Jakarta, CNN Indonesia --
Warga Singapura Malone Lam mengaku bersalah dalam kasus pencurian uang kripto senilai US$245 juta atau sekitar Rp4,2 triliun di Amerika Serikat.
Aksinya itu terbongkar gara-gara pesta besar-besaran yang ia lakukan dalam semalam menghabiskan sekitar US$500 ribu.
ADVERTISEMENT
SCROLL TO CONTINUE WITH CONTENT
Lam, yang berusia 22 tahun, mengaku bersalah atas tuduhan konspirasi pemerasan dan pencurian mata uang kripto. Ia mengakui bekerja sama dengan sejumlah rekannya untuk mencuri uang kripto dan mencuci hasil kejahatan tersebut.
Departemen Kehakiman AS (DOJ) menyebut Lam dan komplotannya menghabiskan sebagian uang hasil pencurian untuk berpesta di kelab malam. Pengeluaran mereka bahkan mencapai US$500 ribu atau sekitar Rp10 miliar hanya dalam satu malam.
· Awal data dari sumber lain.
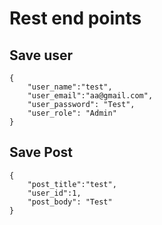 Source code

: # Rest end points

## Save user

```
{
    "user_name":"test",
    "user_email":"aa@gmail.com",
    "user_password": "Test",
    "user_role": "Admin"
}
```

## Save Post

```
{
    "post_title":"test",
    "user_id":1,
    "post_body": "Test"
}
```
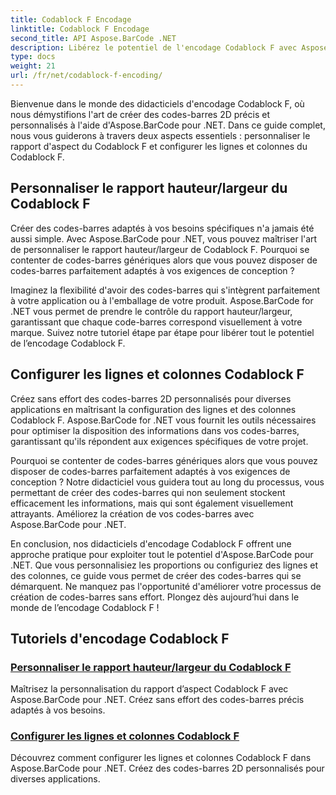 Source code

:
 ```yaml
---
title: Codablock F Encodage
linktitle: Codablock F Encodage
second_title: API Aspose.BarCode .NET
description: Libérez le potentiel de l'encodage Codablock F avec Aspose.BarCode pour .NET. Personnalisez les proportions, configurez les lignes et les colonnes pour des codes-barres 2D précis.
type: docs
weight: 21
url: /fr/net/codablock-f-encoding/
---
```


Bienvenue dans le monde des didacticiels d'encodage Codablock F, où nous démystifions l'art de créer des codes-barres 2D précis et personnalisés à l'aide d'Aspose.BarCode pour .NET. Dans ce guide complet, nous vous guiderons à travers deux aspects essentiels : personnaliser le rapport d'aspect du Codablock F et configurer les lignes et colonnes du Codablock F.

## Personnaliser le rapport hauteur/largeur du Codablock F

Créer des codes-barres adaptés à vos besoins spécifiques n'a jamais été aussi simple. Avec Aspose.BarCode pour .NET, vous pouvez maîtriser l'art de personnaliser le rapport hauteur/largeur de Codablock F. Pourquoi se contenter de codes-barres génériques alors que vous pouvez disposer de codes-barres parfaitement adaptés à vos exigences de conception ?

Imaginez la flexibilité d'avoir des codes-barres qui s'intègrent parfaitement à votre application ou à l'emballage de votre produit. Aspose.BarCode for .NET vous permet de prendre le contrôle du rapport hauteur/largeur, garantissant que chaque code-barres correspond visuellement à votre marque. Suivez notre tutoriel étape par étape pour libérer tout le potentiel de l’encodage Codablock F.

## Configurer les lignes et colonnes Codablock F

Créez sans effort des codes-barres 2D personnalisés pour diverses applications en maîtrisant la configuration des lignes et des colonnes Codablock F. Aspose.BarCode for .NET vous fournit les outils nécessaires pour optimiser la disposition des informations dans vos codes-barres, garantissant qu'ils répondent aux exigences spécifiques de votre projet.

Pourquoi se contenter de codes-barres génériques alors que vous pouvez disposer de codes-barres parfaitement adaptés à vos exigences de conception ? Notre didacticiel vous guidera tout au long du processus, vous permettant de créer des codes-barres qui non seulement stockent efficacement les informations, mais qui sont également visuellement attrayants. Améliorez la création de vos codes-barres avec Aspose.BarCode pour .NET.

En conclusion, nos didacticiels d'encodage Codablock F offrent une approche pratique pour exploiter tout le potentiel d'Aspose.BarCode pour .NET. Que vous personnalisiez les proportions ou configuriez des lignes et des colonnes, ce guide vous permet de créer des codes-barres qui se démarquent. Ne manquez pas l'opportunité d'améliorer votre processus de création de codes-barres sans effort. Plongez dès aujourd’hui dans le monde de l’encodage Codablock F !
## Tutoriels d'encodage Codablock F
### [Personnaliser le rapport hauteur/largeur du Codablock F](./codablock-f-aspect-ratio-customization/)
Maîtrisez la personnalisation du rapport d’aspect Codablock F avec Aspose.BarCode pour .NET. Créez sans effort des codes-barres précis adaptés à vos besoins.
### [Configurer les lignes et colonnes Codablock F](./codablock-f-row-column-configuration/)
Découvrez comment configurer les lignes et colonnes Codablock F dans Aspose.BarCode pour .NET. Créez des codes-barres 2D personnalisés pour diverses applications. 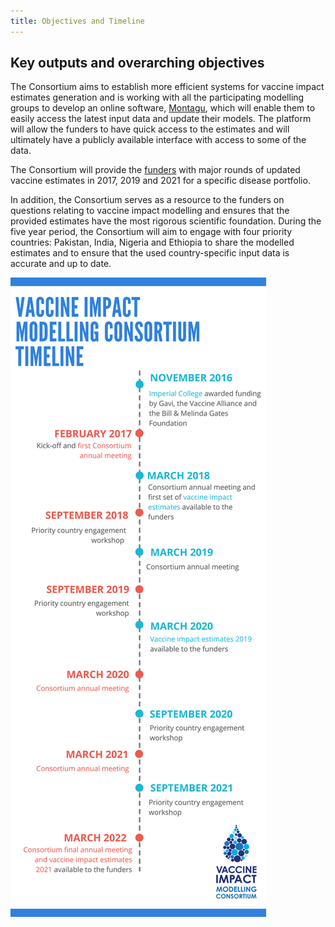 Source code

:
 ```yaml
---
title: Objectives and Timeline
---
```


## Key outputs and overarching objectives

The Consortium aims to establish more efficient systems for vaccine impact estimates generation and is working with all the participating modelling groups to develop an online software, [Montagu](/montagu.vaccineimpact.org), which will enable them to easily access the latest input data and update their models. The platform will allow the funders to have quick access to the estimates and will ultimately have a publicly available interface with access to some of the data.  

The Consortium will provide the [funders](/partners/#funders) with major rounds of updated vaccine estimates in 2017, 2019 and 2021 for a specific disease portfolio.   

In addition, the Consortium serves as a resource to the funders on questions relating to vaccine impact modelling and ensures that the provided estimates have the most rigorous scientific foundation. During the five year period, the Consortium will aim to engage with four priority countries: Pakistan, India, Nigeria and Ethiopia to share the modelled estimates and to ensure that the used country-specific input data is accurate and up to date.   
   
     

[![](/img/VIMC_timeline_infographic7.png)](/img/VIMC_timeline_infographic7.png)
Selain berpesta, Lam juga membeli sejumlah mobil mewah. Harga kendaraan yang mereka beli berkisar antara US$100 ribu hingga US$3,8 juta atau sekitar Rp10 miliar hingga Rp66 miliar.
Lam kini menghadapi ancaman hukuman maksimal 20 tahun penjara. Hakim Distrik AS Colleen Kollar-Kotelly belum menetapkan jadwal sidang pembacaan vonis terhadap Lam.
"Jika Anda membangun kerajaan kejahatan siber, kami akan melacak Anda, membongkar operasi Anda, dan meminta pertanggungjawaban Anda," ujar Jaksa AS Jeanine Pirro, dikutip BBC.
"Terdakwa ini memimpin jaringan internasional yang memangsa korban melalui penipuan, melanggar privasi mereka, dan mencuri mata uang kripto senilai ratusan juta dolar," lanjut Pirro.
Menurut dokumen pengadilan, aksi pencurian tersebut bermula sekitar Oktober 2023 dan berlangsung setidaknya hingga Mei 2025.
DOJ menyatakan Lam menggunakan sejumlah nama samaran, termasuk Anne Hathaway, $$$, dan King Greavy. Ia disebut menjadi otak di balik sindikat tersebut.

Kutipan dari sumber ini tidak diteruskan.